A região do Pontal do Paranapanema, ou 10ª Região Administrativa do estado de São Paulo de acordo com a regionalização político-administrativa, está localizada no extremo Oeste paulista, sua formação territorial remonta aos meados do século XIX. A ocupação deste território se deu, primeiramente, com a chegada dos primeiros invasores que, num ato de extrema violência física e simbólica, como o genocídio das populações indígenas que aqui viviam e a derrubada da Mata Atlântica, que era a cobertura vegetal original, iniciaram o processo violento de grilagem de terras. A partir daí começaram as divisões das terras em grandes grilos, sendo os maiores a Fazendo Pirapó-Santo Anastácio, Fazenda Boa Esperança do Aguapei, Fazenda Três Ilhas e Fazenda Cuiabá.

Em 1850, com a aprovação de Lei Terras, estes grileiros começam e ter seu domínio de posse das terras questionados pelo Estado. A partir daí começam diversas manobras para a legalização destas terras, que se dão, sobretudo, pela falsificação de documentos. Sem conseguir provar o domínio da posse, os grileiros começar a dividir as grandes fazendas e vender partes delas e assim foram se formando, ao longo da história, os latifúndios, marco da concentração de terras que perdura até os dias atuais no Brasil.

Essa concentração fundiária gera uma enorme contradição na sociedade.

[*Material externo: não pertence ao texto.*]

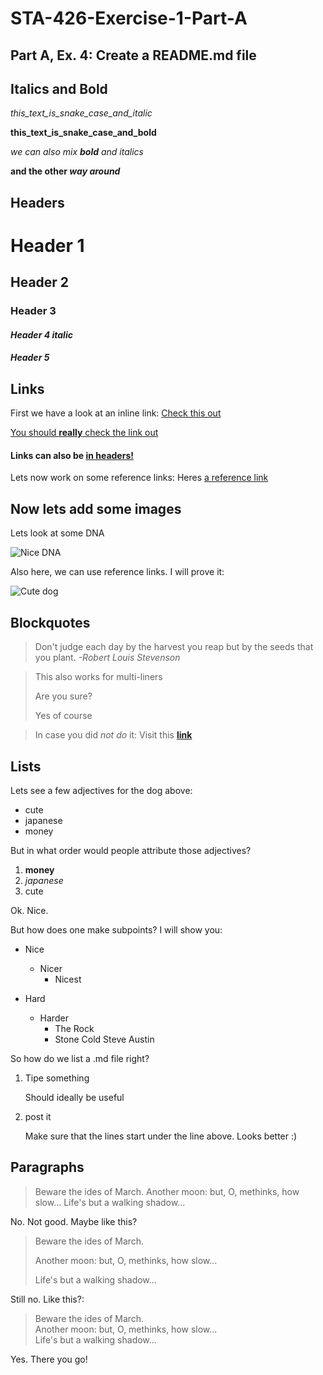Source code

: # STA-426-Exercise-1-Part-A


## Part A, Ex. 4: Create a README.md file

## Italics and Bold

*this_text_is_snake_case_and_italic*

**this_text_is_snake_case_and_bold**

*we can also mix **bold** and italics*

**and the other *way around***

## Headers

# Header 1

## Header 2

### Header 3

#### *Header 4 italic*

##### **Header 5**

## Links

First we have a look at an inline link: [Check this out](https://www.srf.ch)

[You should **really** check the link out](https://www.srf.ch)

#### Links can also be [in headers!](https://www.srf.ch)

Lets now work on some reference links: Heres [a reference link][reference link]

## Now lets add some images

Lets look at some DNA

![Nice DNA](https://www.wissenschaft.de/wp-content/uploads/A/d/AdobeStock_179309453_B936C5D2-493D-4A34-8972-AE77D525F1EB-e1660294803521-990x648.jpg)

Also here, we can use reference links. I will prove it:

![Cute dog][cute doggie] 

## Blockquotes

>Don't judge each day by the harvest you reap but by the seeds that you plant. _-Robert Louis Stevenson_

>This also works for multi-liners
>
>Are you sure?
>
>Yes of course

>In case you did _not do_ it: Visit this **[link][reference link]**

## Lists

Lets see a few adjectives for the dog above:
* cute
* japanese
* money

But in what order would people attribute those adjectives?
1. **money**
2. _japanese_
3. cute

Ok. Nice. 

But how does one make subpoints? I will show you:

* Nice
  * Nicer
    * Nicest
   
* Hard
  * Harder
    * The Rock
    * Stone Cold Steve Austin

So how do we list a .md file right?
1. Tipe something
 
   Should ideally be useful

2. post it
 
   Make sure that the lines start under the line above. Looks better :)


## Paragraphs

>Beware the ides of March.
Another moon: but, O, methinks, how slow... 
Life's but a walking shadow...

No. Not good. Maybe like this?

>Beware the ides of March.
>
>Another moon: but, O, methinks, how slow... 
>
>Life's but a walking shadow...

Still no. Like this?:

>Beware the ides of March.  
Another moon: but, O, methinks, how slow...   
Life's but a walking shadow...  

Yes. There you go! 

[reference link]: https://www.uzh.ch/de.html

[cute doggie]: https://www.cnet.com/a/img/resize/61c44c6765cb6b8529df884935ad7aefc622aeec/hub/2021/11/03/3c2a7d79-770e-4cfa-9847-66b3901fb5d7/c09.jpg?auto=webp&fit=crop&height=675&width=1200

No momento em que o Brasil retorna para o mapa da Fome da Organização das Nações Unidas (ONU), atingindo 33 milhões de pessoas em situação de insegurança alimentar, ao passo em que mais de 10 milhões de trabalhadores e trabalhadoras se encontram em situação de desemprego, manter uma estrutura fundiária que beneficia somente a produção de commodities, às custas da destruição e contaminação ambiental e da saúde humana, é retirar o direito constitucional do acesso à terra e de oferecer possibilidades de melhoria das condições de vida da população pela vida da Reforma Agrária. Seja pelo trabalho com a terra e geração de renda ou pela ampliação da produção de alimentos saudáveis para abastecer as mesas dos brasileiros e das brasileiras, preservando o ambiente.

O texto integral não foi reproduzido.